Prompt: For the entries that follow, restate word for word the line containing "by Roberto Butti", the line containing "work. If not, see", and every line that lies between them.

(Document images with source code)
/---
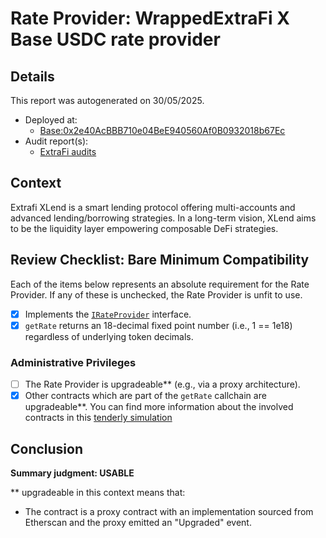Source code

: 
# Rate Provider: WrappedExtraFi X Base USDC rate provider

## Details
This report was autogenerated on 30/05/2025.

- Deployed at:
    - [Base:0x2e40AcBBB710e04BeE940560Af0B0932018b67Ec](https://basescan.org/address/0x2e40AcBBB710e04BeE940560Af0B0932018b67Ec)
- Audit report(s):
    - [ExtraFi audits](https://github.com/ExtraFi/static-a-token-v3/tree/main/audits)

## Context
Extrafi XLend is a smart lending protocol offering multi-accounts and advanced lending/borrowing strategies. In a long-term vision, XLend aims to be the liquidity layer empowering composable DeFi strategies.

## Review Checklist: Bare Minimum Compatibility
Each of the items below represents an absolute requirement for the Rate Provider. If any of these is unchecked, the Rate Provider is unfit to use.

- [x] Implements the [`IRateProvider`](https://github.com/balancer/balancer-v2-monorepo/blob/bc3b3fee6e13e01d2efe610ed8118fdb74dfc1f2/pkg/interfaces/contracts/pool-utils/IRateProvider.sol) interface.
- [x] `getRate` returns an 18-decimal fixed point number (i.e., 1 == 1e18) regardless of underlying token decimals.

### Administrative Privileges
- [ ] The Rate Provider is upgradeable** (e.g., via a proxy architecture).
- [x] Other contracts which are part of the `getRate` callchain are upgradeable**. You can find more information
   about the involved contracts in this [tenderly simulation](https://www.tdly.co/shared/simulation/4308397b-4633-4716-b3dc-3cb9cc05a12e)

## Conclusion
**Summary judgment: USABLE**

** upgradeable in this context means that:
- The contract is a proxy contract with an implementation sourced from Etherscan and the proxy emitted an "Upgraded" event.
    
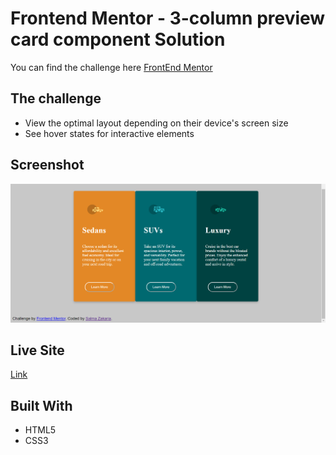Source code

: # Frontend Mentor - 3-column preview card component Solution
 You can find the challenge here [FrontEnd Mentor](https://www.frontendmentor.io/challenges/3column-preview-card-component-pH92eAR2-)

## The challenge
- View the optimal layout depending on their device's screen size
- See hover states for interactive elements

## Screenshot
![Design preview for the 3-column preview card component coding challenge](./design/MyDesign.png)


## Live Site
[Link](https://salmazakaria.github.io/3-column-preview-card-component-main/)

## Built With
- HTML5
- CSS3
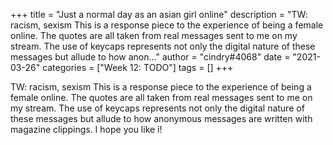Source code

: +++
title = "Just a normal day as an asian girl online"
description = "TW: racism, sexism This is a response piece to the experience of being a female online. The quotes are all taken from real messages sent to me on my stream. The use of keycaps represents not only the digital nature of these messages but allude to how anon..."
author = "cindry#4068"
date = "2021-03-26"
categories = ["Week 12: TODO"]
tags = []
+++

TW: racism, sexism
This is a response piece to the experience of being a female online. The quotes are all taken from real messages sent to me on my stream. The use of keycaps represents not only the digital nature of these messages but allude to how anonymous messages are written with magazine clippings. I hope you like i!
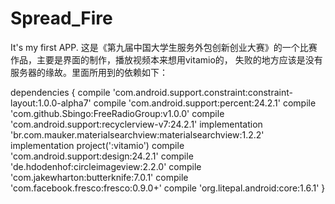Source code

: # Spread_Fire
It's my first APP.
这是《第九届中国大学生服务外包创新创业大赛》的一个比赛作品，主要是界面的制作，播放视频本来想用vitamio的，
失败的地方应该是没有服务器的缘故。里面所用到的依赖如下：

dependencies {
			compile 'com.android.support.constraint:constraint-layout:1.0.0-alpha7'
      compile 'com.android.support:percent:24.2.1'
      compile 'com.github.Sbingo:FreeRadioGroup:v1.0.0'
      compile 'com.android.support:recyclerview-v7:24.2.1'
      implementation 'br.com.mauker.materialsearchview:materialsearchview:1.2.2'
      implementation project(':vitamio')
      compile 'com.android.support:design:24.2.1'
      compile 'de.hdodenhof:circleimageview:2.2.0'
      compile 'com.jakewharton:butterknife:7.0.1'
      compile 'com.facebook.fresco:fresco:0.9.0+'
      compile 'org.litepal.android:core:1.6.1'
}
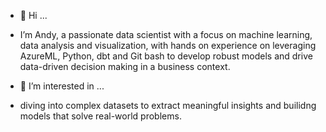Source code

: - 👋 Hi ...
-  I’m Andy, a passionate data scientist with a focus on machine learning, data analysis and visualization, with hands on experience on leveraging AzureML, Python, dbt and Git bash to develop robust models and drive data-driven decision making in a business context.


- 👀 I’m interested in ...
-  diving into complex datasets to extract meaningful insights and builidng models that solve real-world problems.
\---
/---
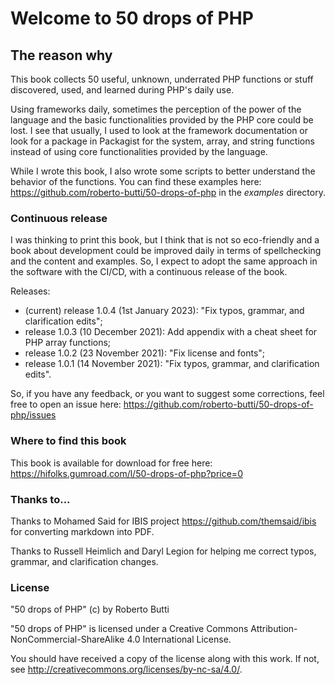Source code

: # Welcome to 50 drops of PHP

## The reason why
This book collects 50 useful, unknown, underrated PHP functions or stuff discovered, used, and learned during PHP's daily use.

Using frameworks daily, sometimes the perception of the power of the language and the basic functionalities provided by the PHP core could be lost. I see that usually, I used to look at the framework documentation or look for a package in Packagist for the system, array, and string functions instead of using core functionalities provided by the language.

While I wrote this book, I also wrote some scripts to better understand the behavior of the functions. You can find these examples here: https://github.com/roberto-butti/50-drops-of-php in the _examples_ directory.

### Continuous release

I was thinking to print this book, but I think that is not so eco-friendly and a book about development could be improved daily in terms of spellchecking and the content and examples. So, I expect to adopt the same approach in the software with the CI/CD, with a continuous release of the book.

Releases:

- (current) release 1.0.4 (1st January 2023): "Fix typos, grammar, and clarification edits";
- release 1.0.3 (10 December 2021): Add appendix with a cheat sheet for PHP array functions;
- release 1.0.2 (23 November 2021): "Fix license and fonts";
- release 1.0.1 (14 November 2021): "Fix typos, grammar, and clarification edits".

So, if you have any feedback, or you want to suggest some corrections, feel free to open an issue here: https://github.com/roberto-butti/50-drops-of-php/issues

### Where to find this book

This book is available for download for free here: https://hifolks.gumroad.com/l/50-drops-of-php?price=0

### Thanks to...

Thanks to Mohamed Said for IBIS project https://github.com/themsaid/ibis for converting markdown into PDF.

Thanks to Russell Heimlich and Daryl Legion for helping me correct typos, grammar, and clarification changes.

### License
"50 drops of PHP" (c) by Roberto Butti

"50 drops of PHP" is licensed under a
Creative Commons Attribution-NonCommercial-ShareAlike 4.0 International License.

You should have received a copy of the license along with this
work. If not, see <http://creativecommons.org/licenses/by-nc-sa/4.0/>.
\---
Answer to this task:
"50 drops of PHP" (c) by Roberto Butti

"50 drops of PHP" is licensed under a
Creative Commons Attribution-NonCommercial-ShareAlike 4.0 International License.

You should have received a copy of the license along with this
work. If not, see <http://creativecommons.org/licenses/by-nc-sa/4.0/>.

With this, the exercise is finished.